By David Flint - posted Wednesday, 19 March 2003


There seems to be an air not only of nostalgia but almost euphoria surrounding the 20th anniversary of the election of the Hawke government. It is even suggested that the government's economic reforms are the principal cause of our present prosperity today. Is this going too far?

The need for economic reform was surely obvious. In particular, the end of exchange control and the floating of the dollar, as well as trade liberalisation, were long overdue. What was surprising was not so much that they were introduced. Rather it was that they had not been introduced by the previous Fraser government. After all, Malcolm Fraser had enjoyed the mother of all mandates, including the luxury of a Senate majority! He could have enacted all the reforms he wished. Notwithstanding the proposals of his youthful reforming minister, John Howard, Fraser just would not, or could not, grasp the nettle. Was he afraid of reviving the divisions in the country that had surrounded his use of his Senate majority to bring down the Whitlam government?

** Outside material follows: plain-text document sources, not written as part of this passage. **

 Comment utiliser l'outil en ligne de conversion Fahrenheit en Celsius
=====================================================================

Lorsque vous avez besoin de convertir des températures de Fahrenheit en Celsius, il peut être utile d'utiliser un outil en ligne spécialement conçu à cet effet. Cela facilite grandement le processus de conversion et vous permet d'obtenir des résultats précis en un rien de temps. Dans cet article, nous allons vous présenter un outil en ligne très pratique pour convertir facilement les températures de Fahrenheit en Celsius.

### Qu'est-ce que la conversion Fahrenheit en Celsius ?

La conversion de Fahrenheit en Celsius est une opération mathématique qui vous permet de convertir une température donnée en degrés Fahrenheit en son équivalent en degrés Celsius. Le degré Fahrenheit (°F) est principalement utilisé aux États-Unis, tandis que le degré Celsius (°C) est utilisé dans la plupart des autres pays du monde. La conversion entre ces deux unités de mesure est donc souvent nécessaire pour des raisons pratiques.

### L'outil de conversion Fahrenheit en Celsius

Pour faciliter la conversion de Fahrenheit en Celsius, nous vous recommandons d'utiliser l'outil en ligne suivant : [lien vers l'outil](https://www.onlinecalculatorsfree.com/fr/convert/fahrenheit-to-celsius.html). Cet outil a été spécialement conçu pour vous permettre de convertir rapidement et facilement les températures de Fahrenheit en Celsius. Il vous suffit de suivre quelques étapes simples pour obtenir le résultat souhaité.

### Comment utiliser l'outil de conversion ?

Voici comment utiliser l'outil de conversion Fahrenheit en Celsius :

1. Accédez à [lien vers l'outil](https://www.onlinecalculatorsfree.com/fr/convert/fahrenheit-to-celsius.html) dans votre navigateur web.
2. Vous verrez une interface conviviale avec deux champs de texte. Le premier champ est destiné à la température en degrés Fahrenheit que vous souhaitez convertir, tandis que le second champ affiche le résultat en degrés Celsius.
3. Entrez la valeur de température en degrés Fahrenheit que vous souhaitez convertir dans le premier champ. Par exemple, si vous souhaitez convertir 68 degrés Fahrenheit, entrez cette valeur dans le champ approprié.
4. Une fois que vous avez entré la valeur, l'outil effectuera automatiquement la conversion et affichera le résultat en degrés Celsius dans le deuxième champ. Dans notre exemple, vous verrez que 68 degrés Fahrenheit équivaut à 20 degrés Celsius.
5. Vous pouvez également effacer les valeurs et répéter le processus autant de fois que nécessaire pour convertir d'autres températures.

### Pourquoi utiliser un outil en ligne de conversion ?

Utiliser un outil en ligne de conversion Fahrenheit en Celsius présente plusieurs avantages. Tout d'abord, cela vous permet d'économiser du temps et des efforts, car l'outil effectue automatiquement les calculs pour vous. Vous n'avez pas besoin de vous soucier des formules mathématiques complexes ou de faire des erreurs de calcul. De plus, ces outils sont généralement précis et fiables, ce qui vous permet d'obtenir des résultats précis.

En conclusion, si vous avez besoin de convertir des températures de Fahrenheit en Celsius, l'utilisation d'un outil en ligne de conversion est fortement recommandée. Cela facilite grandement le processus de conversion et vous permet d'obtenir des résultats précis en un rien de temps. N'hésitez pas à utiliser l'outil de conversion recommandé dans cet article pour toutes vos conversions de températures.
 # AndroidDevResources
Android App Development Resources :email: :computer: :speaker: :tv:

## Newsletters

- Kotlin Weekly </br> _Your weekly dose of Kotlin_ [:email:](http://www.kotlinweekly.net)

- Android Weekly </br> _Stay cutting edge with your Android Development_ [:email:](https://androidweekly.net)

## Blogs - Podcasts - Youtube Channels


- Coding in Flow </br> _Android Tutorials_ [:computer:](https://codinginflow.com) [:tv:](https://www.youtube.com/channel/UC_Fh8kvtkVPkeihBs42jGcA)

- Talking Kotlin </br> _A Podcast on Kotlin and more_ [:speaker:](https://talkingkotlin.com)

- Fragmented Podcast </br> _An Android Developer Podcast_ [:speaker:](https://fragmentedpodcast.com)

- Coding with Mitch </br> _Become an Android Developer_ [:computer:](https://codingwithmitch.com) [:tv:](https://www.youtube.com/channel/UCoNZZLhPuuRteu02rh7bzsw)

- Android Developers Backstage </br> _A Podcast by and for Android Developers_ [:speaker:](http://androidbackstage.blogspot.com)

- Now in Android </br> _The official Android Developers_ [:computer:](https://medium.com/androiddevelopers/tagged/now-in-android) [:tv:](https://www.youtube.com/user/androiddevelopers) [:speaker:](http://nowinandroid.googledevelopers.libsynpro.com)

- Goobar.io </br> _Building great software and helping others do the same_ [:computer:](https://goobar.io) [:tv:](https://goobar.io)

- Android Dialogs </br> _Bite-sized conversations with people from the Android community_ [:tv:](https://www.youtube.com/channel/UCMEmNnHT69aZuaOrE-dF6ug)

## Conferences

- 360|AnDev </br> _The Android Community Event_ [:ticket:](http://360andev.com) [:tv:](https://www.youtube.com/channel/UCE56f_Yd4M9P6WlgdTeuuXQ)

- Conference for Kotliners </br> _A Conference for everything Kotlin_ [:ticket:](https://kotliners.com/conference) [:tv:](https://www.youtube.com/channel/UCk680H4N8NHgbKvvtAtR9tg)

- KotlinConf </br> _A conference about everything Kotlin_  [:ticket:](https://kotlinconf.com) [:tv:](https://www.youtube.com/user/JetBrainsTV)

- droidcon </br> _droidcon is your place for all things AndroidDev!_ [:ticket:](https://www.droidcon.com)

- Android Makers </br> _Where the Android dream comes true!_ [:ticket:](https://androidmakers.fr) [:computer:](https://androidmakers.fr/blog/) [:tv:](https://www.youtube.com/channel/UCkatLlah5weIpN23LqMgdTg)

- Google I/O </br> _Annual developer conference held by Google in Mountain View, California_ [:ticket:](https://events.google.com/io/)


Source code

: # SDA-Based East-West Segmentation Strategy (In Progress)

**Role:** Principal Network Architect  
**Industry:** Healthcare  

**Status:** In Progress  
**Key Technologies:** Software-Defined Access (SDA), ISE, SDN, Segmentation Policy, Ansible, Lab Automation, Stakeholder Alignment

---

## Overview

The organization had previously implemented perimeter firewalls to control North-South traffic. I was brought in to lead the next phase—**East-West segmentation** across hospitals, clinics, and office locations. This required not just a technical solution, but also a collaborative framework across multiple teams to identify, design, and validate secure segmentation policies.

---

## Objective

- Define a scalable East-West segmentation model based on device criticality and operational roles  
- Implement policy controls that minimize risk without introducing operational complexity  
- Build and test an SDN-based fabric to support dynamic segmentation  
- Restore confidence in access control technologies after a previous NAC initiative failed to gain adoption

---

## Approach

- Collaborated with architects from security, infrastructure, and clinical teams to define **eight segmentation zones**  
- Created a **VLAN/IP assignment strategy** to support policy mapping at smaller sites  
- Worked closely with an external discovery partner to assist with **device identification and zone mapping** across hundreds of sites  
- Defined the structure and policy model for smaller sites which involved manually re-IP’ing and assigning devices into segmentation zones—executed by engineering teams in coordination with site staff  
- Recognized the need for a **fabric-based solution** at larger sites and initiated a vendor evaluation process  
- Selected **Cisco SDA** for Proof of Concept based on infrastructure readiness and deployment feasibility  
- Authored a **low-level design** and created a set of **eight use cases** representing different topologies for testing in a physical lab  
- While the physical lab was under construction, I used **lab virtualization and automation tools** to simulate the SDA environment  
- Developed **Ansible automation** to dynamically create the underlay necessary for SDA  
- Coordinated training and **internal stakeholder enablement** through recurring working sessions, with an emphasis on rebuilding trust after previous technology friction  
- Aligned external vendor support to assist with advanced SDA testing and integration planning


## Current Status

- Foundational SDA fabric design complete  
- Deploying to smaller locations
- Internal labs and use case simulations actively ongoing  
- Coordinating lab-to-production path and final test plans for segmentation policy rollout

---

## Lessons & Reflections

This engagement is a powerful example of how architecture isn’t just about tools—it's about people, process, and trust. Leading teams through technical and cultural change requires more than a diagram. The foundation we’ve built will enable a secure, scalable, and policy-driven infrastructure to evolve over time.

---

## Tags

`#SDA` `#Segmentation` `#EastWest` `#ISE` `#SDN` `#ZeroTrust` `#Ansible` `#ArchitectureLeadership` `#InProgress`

Or was he just an unreconstructed agrarian socialist?

The other surprise was that these reforms were introduced by a Labor government. Not that Labor had never dipped its toes - ever so tentatively - into the waters of economic reform. It was, after all, the Whitlam government which introduced the Trade Practices Act and the Industries Assistance Commission, as well as adopting at least one significant measure aimed at trade reform.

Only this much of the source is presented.